Guest post: “John Edwards of the Ladd Observatory at Brown – Cockney or Cornishman?”

31 Friday May 2019

Posted by asdjfdlkf in Astronomy, Guest posts, Historical context, Scholarly works

≈ 1 Comment

Horace Smith had kindly posted the following as a comment on this blog. But I think I’d rather present it as a Guest post, which does his work justice. So, here is his investigation…


John Edwards of the Ladd Observatory at Brown — Cockney or Cornishman?

By Horace Smith.

I’ve been researching H.P. Lovecraft’s early astronomical interests. Tentaclii had at one point briefly puzzled over Lovecraft’s calling the Ladd Observatory assistant, John Edwards, a Cockney in one letter and a Cornishman in another. If what I have found is right, he was neither by birth.

Picture: the Ladd Observatory as it appeared in the mid to late 1930s. Newly shadow-lifted and colourised.

Of the three staff members of the Ladd Observatory, whom Lovecraft “pestered half-to-death” in his youth, the observatory assistant John Edwards provided the greatest practical aid to Lovecraft’s astronomical endeavours. Whether it was offering a diagonal eyepiece for his telescope, lantern slides for a lecture, or a lens for a camera, Edwards was there to help. But, aside from being an assistant at the Ladd Observatory, who was John Edwards? In different letters, Lovecraft alternatively referred to him as a cockney, a term traditionally applied to someone from East London, and a Cornishman from Cornwall. Could I pin down which, if either, was correct?

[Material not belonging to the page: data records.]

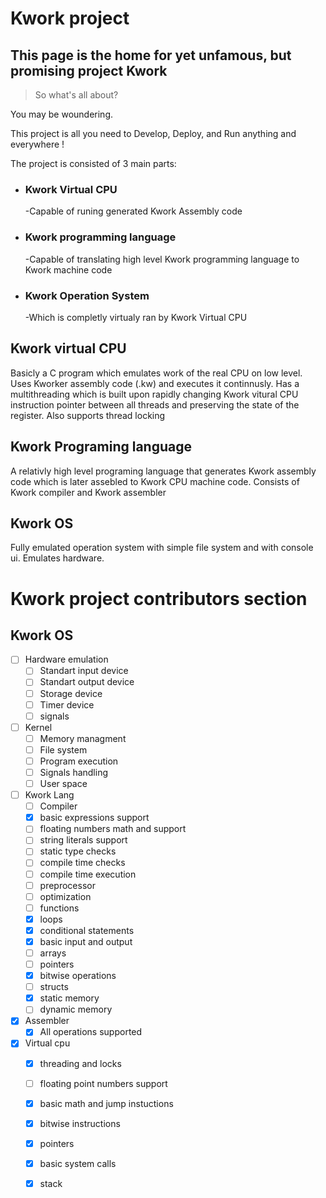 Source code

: # Kwork project
## This page is the home for yet unfamous, but promising project **Kwork**
>So what's all about?

You may be woundering.

This project is all you need to Develop, Deploy, and Run anything and everywhere !

The project is consisted of 3 main parts:
- ### Kwork Virtual CPU
  -Capable of runing generated Kwork Assembly code
- ### Kwork programming language
  -Capable of translating high level Kwork programming language to Kwork machine code
- ### Kwork Operation System 
  -Which is completly virtualy ran by Kwork Virtual CPU
## Kwork virtual CPU
Basicly a C program which emulates work of the real CPU on low level.
Uses Kworker assembly code (.kw) and executes it continnusly. 
Has a multithreading which is built upon rapidly changing 
Kwork vitural CPU instruction pointer between all threads and preserving the state of the register.
Also supports thread locking
## Kwork Programing language
A relativly high level programing language that generates Kwork assembly code which is later assebled to Kwork CPU machine code.
Consists of Kwork compiler and Kwork assembler
## Kwork OS 
Fully emulated operation system with simple file system and with console ui.
Emulates hardware.
# Kwork project contributors section

## Kwork OS 
- [ ] Hardware emulation
  - [ ] Standart input device
  - [ ] Standart output device
  - [ ] Storage device
  - [ ] Timer device
  - [ ] signals
- [ ] Kernel
  - [ ] Memory managment
  - [ ] File system
  - [ ] Program execution
  - [ ] Signals handling
  - [ ] User space 
- [ ] Kwork Lang
   - [ ] Compiler 
    - [x] basic expressions support
    - [ ] floating numbers math and support
    - [ ] string literals support
    - [ ] static type checks
    - [ ] compile time checks
    - [ ] compile time execution
    - [ ] preprocessor
    - [ ] optimization
    - [ ] functions
    - [x] loops
    - [x] conditional statements
    - [x] basic input and output
    - [ ] arrays
    - [ ] pointers
    - [x] bitwise operations
    - [ ] structs
    - [x] static memory
    - [ ] dynamic memory
 - [x] Assembler
    - [x] All operations  supported
 - [x] Virtual cpu
   - [x] threading and locks
   - [ ] floating point numbers support
   - [x] basic math and jump instuctions
   - [x] bitwise instructions
   - [x] pointers
   - [x] basic system calls
   - [x] stack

Tracing genealogical connections can be tricky, and not everything you read online can be trusted. I knew when I began only that Edwards had worked at the Ladd Observatory in the late 1890s and early 1900s, but I didn’t know his middle name, nor when he was born, nor where, except that England was a good bet for his birthplace. I turned to Ancestry.com and FamilySearch.org to progress further.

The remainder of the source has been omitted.